* What to produce: Among the entries below, count each line holding the word "Method". Write only the number.

[Source texts of formatted documents]
■ ■ ■ ■ ■ ■ ■
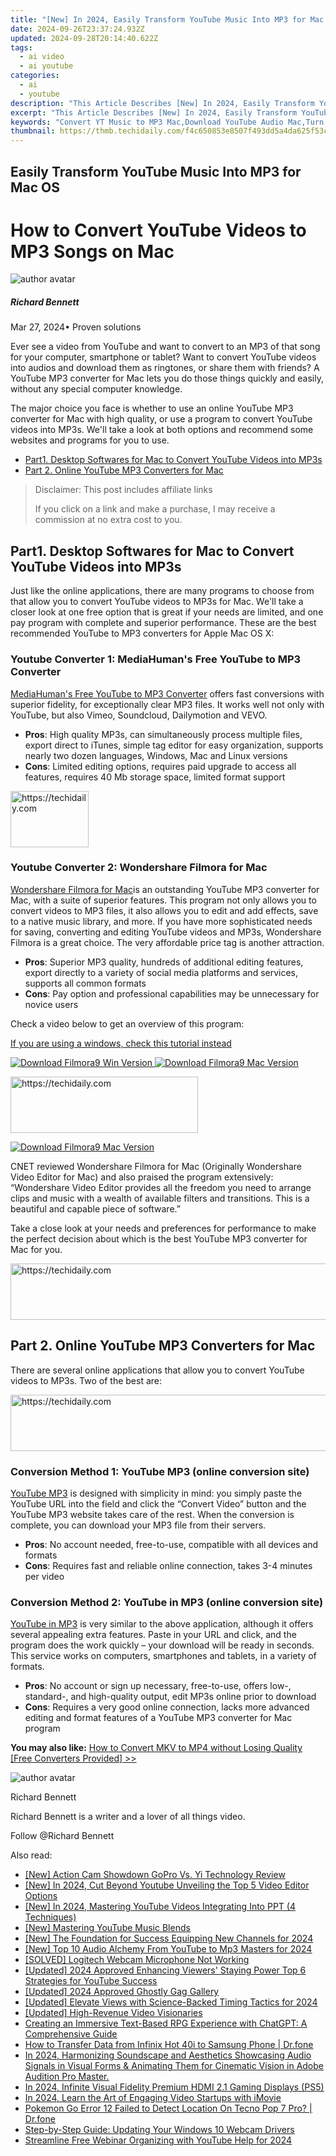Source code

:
 ```yaml
---
title: "[New] In 2024, Easily Transform YouTube Music Into MP3 for Mac OS"
date: 2024-09-26T23:37:24.932Z
updated: 2024-09-28T20:14:40.622Z
tags:
  - ai video
  - ai youtube
categories:
  - ai
  - youtube
description: "This Article Describes [New] In 2024, Easily Transform YouTube Music Into MP3 for Mac OS"
excerpt: "This Article Describes [New] In 2024, Easily Transform YouTube Music Into MP3 for Mac OS"
keywords: "Convert YT Music to MP3 Mac,Download YouTube Audio Mac,Turn YouTube Music Mac MP3,Mac MP3 From YouTube,Save YouTube Song MP3 Mac,YouTube Music to MP3 MacOS,YouTube Soundtrack to MP3 Mac"
thumbnail: https://thmb.techidaily.com/f4c650853e8507f493dd5a4da625f53ce5ecb8f26fcbb71888c8a6af3708b00c.jpg
---
```


## Easily Transform YouTube Music Into MP3 for Mac OS

# How to Convert YouTube Videos to MP3 Songs on Mac

![author avatar](https://images.wondershare.com/filmora/article-images/richard-bennett.jpg)

##### Richard Bennett

 Mar 27, 2024• Proven solutions

Ever see a video from YouTube and want to convert to an MP3 of that song for your computer, smartphone or tablet? Want to convert YouTube videos into audios and download them as ringtones, or share them with friends? A YouTube MP3 converter for Mac lets you do those things quickly and easily, without any special computer knowledge.

The major choice you face is whether to use an online YouTube MP3 converter for Mac with high quality, or use a program to convert YouTube videos into MP3s. We'll take a look at both options and recommend some websites and programs for you to use.

* [Part1\. Desktop Softwares for Mac to Convert YouTube Videos into MP3s](#Part1)
* [](#part2.)[Part 2\. Online YouTube MP3 Converters for Mac](#Part2)

>  Disclaimer: This post includes affiliate links
>
>  If you click on a link and make a purchase, I may receive a commission at no extra cost to you.
>

## Part1. Desktop Softwares for Mac to Convert YouTube Videos into MP3s

Just like the online applications, there are many programs to choose from that allow you to convert YouTube videos to MP3s for Mac. We'll take a closer look at one free option that is great if your needs are limited, and one pay program with complete and superior performance. These are the best recommended YouTube to MP3 converters for Apple Mac OS X:

### Youtube Converter 1: MediaHuman's Free YouTube to MP3 Converter

[MediaHuman's Free YouTube to MP3 Converter](http://www.mediahuman.com/youtube-to-mp3-converter/) offers fast conversions with superior fidelity, for exceptionally clear MP3 files. It works well not only with YouTube, but also Vimeo, Soundcloud, Dailymotion and VEVO.

* **Pros**: High quality MP3s, can simultaneously process multiple files, export direct to iTunes, simple tag editor for easy organization, supports nearly two dozen languages, Windows, Mac and Linux versions
* **Cons**: Limited editing options, requires paid upgrade to access all features, requires 40 Mb storage space, limited format support

<!-- affiliate ads begin -->
<a href="https://aligracehair.sjv.io/c/5597632/2135395/19272" target="_top" id="2135395">
  <img src="//a.impactradius-go.com/display-ad/19272-2135395" border="0" alt="https://techidaily.com" width="125" height="90"/>
</a>
<img height="0" width="0" src="https://aligracehair.sjv.io/i/5597632/2135395/19272" style="position:absolute;visibility:hidden;" border="0" />
<!-- affiliate ads end -->

### Youtube Converter 2: Wondershare Filmora for Mac

[Wondershare Filmora for Mac](https://tools.techidaily.com/wondershare/filmora/download/)is an outstanding YouTube MP3 converter for Mac, with a suite of superior features. This program not only allows you to convert videos to MP3 files, it also allows you to edit and add effects, save to a native music library, and more. If you have more sophisticated needs for saving, converting and editing YouTube videos and MP3s, Wondershare Filmora is a great choice. The very affordable price tag is another attraction.

* **Pros**: Superior MP3 quality, hundreds of additional editing features, export directly to a variety of social media platforms and services, supports all common formats
* **Cons**: Pay option and professional capabilities may be unnecessary for novice users

Check a video below to get an overview of this program:

[If you are using a windows, check this tutorial instead](https://www.youtube.com/watch?v=fokMGFhzbYE)

[![Download Filmora9 Win Version](https://images.wondershare.com/filmora/guide/download-btn-win.jpg) ](https://tools.techidaily.com/wondershare/filmora/download/) [![Download Filmora9 Mac Version](https://images.wondershare.com/filmora/guide/download-btn-mac.jpg) ](https://tools.techidaily.com/wondershare/filmora/download/)

<!-- affiliate ads begin -->
<a href="https://aligracehair.sjv.io/c/5597632/1885943/19272" target="_top" id="1885943">
  <img src="//a.impactradius-go.com/display-ad/19272-1885943" border="0" alt="https://techidaily.com" width="300" height="90"/>
</a>
<img height="0" width="0" src="https://aligracehair.sjv.io/i/5597632/1885943/19272" style="position:absolute;visibility:hidden;" border="0" />
<!-- affiliate ads end -->

[![Download Filmora9 Mac Version](https://images.wondershare.com/filmora/images2022/download-mac-store.png) ](https://apps.apple.com/app/apple-store/id1516822341?pt=169436&ct=pc-article-top50&mt=8)

CNET reviewed Wondershare Filmora for Mac (Originally Wondershare Video Editor for Mac) and also praised the program extensively: “Wondershare Video Editor provides all the freedom you need to arrange clips and music with a wealth of available filters and transitions. This is a beautiful and capable piece of software.”

Take a close look at your needs and preferences for performance to make the perfect decision about which is the best YouTube MP3 converter for Mac for you.

<!-- affiliate ads begin -->
<a href="https://appsumo.8odi.net/c/5597632/2111994/7443" target="_top" id="2111994">
  <img src="//a.impactradius-go.com/display-ad/7443-2111994" border="0" alt="https://techidaily.com" width="728" height="90"/>
</a>
<img height="0" width="0" src="https://appsumo.8odi.net/i/5597632/2111994/7443" style="position:absolute;visibility:hidden;" border="0" />
<!-- affiliate ads end -->

## Part 2. Online YouTube MP3 Converters for Mac

There are several online applications that allow you to convert YouTube videos to MP3s. Two of the best are:

<!-- affiliate ads begin -->
<a href="https://unicoeye.pxf.io/c/5597632/2134238/18498" target="_top" id="2134238">
  <img src="//a.impactradius-go.com/display-ad/18498-2134238" border="0" alt="https://techidaily.com" width="728" height="90"/>
</a>
<img height="0" width="0" src="https://unicoeye.pxf.io/i/5597632/2134238/18498" style="position:absolute;visibility:hidden;" border="0" />
<!-- affiliate ads end -->

### Conversion Method 1: YouTube MP3 (online conversion site)

[YouTube MP3](https://ytmp3.cc/youtube-to-mp3/) is designed with simplicity in mind: you simply paste the YouTube URL into the field and click the “Convert Video” button and the YouTube MP3 website takes care of the rest. When the conversion is complete, you can download your MP3 file from their servers.

* **Pros**: No account needed, free-to-use, compatible with all devices and formats
* **Cons**: Requires fast and reliable online connection, takes 3-4 minutes per video

### Conversion Method 2: YouTube in MP3 (online conversion site)

[YouTube in MP3](https://yt1s.com/youtube-to-mp3/en3) is very similar to the above application, although it offers several appealing extra features. Paste in your URL and click, and the program does the work quickly – your download will be ready in seconds. This service works on computers, smartphones and tablets, in a variety of formats.

* **Pros**: No account or sign up necessary, free-to-use, offers low-, standard-, and high-quality output, edit MP3s online prior to download
* **Cons**: Requires a very good online connection, lacks more advanced editing and format features of a YouTube MP3 converter for Mac program

**You may also like:** [ How to Convert MKV to MP4 without Losing Quality \[Free Converters Provided\] >>](https://tools.techidaily.com/wondershare/filmora/download/)

![author avatar](https://images.wondershare.com/filmora/article-images/richard-bennett.jpg)

Richard Bennett

Richard Bennett is a writer and a lover of all things video.

Follow @Richard Bennett

<ins class="adsbygoogle"
     style="display:block"
     data-ad-format="autorelaxed"
     data-ad-client="ca-pub-7571918770474297"
     data-ad-slot="1223367746"></ins>

<ins class="adsbygoogle"
     style="display:block"
     data-ad-client="ca-pub-7571918770474297"
     data-ad-slot="8358498916"
     data-ad-format="auto"
     data-full-width-responsive="true"></ins>

<span class="atpl-alsoreadstyle">Also read:</span>
<div><ul>
<li><a href="https://extra-tips.techidaily.com/new-action-cam-showdown-gopro-vs-yi-technology-review/"><u>[New] Action Cam Showdown GoPro Vs. Yi Technology Review</u></a></li>
<li><a href="https://youtube-docs.techidaily.com/n-2024-cut-beyond-youtube-unveiling-the-top-5-video-editor-options/"><u>[New] In 2024, Cut Beyond Youtube Unveiling the Top 5 Video Editor Options</u></a></li>
<li><a href="https://youtube-docs.techidaily.com/n-2024-mastering-youtube-videos-integrating-into-ppt-4-techniques/"><u>[New] In 2024, Mastering YouTube Videos Integrating Into PPT (4 Techniques)</u></a></li>
<li><a href="https://facebook-video-share.techidaily.com/new-mastering-youtube-music-blends/"><u>[New] Mastering YouTube Music Blends</u></a></li>
<li><a href="https://youtube-docs.techidaily.com/he-foundation-for-success-equipping-new-channels-for-2024/"><u>[New] The Foundation for Success Equipping New Channels for 2024</u></a></li>
<li><a href="https://youtube-docs.techidaily.com/op-10-audio-alchemy-from-youtube-to-mp3-masters-for-2024/"><u>[New] Top 10 Audio Alchemy From YouTube to Mp3 Masters for 2024</u></a></li>
<li><a href="https://sound-issues.techidaily.com/solved-logitech-webcam-microphone-not-working/"><u>[SOLVED] Logitech Webcam Microphone Not Working</u></a></li>
<li><a href="https://youtube-docs.techidaily.com/ed-2024-approved-enhancing-viewers-staying-power-top-6-strategies-for-youtube-success/"><u>[Updated] 2024 Approved Enhancing Viewers' Staying Power Top 6 Strategies for YouTube Success</u></a></li>
<li><a href="https://fox-boxes.techidaily.com/updated-2024-approved-ghostly-gag-gallery/"><u>[Updated] 2024 Approved Ghostly Gag Gallery</u></a></li>
<li><a href="https://youtube-docs.techidaily.com/ed-elevate-views-with-science-backed-timing-tactics-for-2024/"><u>[Updated] Elevate Views with Science-Backed Timing Tactics for 2024</u></a></li>
<li><a href="https://youtube-docs.techidaily.com/ed-high-revenue-video-visionaries/"><u>[Updated] High-Revenue Video Visionaries</u></a></li>
<li><a href="https://tech-revival.techidaily.com/creating-an-immersive-text-based-rpg-experience-with-chatgpt-a-comprehensive-guide/"><u>Creating an Immersive Text-Based RPG Experience with ChatGPT: A Comprehensive Guide</u></a></li>
<li><a href="https://android-transfer.techidaily.com/how-to-transfer-data-from-infinix-hot-40i-to-samsung-phone-drfone-by-drfone-transfer-from-android-transfer-from-android/"><u>How to Transfer Data from Infinix Hot 40i to Samsung Phone | Dr.fone</u></a></li>
<li><a href="https://sound-tweaking.techidaily.com/in-2024-harmonizing-soundscape-and-aesthetics-showcasing-audio-signals-in-visual-forms-and-animating-them-for-cinematic-vision-in-adobe-audition-pro-master./"><u>In 2024, Harmonizing Soundscape and Aesthetics Showcasing Audio Signals in Visual Forms & Animating Them for Cinematic Vision in Adobe Audition Pro Master.</u></a></li>
<li><a href="https://remote-screen-capture.techidaily.com/in-2024-infinite-visual-fidelity-premium-hdmi-21-gaming-displays-ps5/"><u>In 2024, Infinite Visual Fidelity Premium HDMI 2.1 Gaming Displays (PS5)</u></a></li>
<li><a href="https://youtube-docs.techidaily.com/24-learn-the-art-of-engaging-video-startups-with-imovie/"><u>In 2024, Learn the Art of Engaging Video Startups with iMovie</u></a></li>
<li><a href="https://android-pokemon-go.techidaily.com/pokemon-go-error-12-failed-to-detect-location-on-tecno-pop-7-pro-drfone-by-drfone-virtual-android/"><u>Pokemon Go Error 12 Failed to Detect Location On Tecno Pop 7 Pro? | Dr.fone</u></a></li>
<li><a href="https://win-dash.techidaily.com/step-by-step-guide-updating-your-windows-10-webcam-drivers/"><u>Step-by-Step Guide: Updating Your Windows 10 Webcam Drivers</u></a></li>
<li><a href="https://youtube-docs.techidaily.com/mline-free-webinar-organizing-with-youtube-help-for-2024/"><u>Streamline Free Webinar Organizing with YouTube Help for 2024</u></a></li>
</ul></div>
■ ■ ■ ■ ■ ■ ■
* Expected output: 2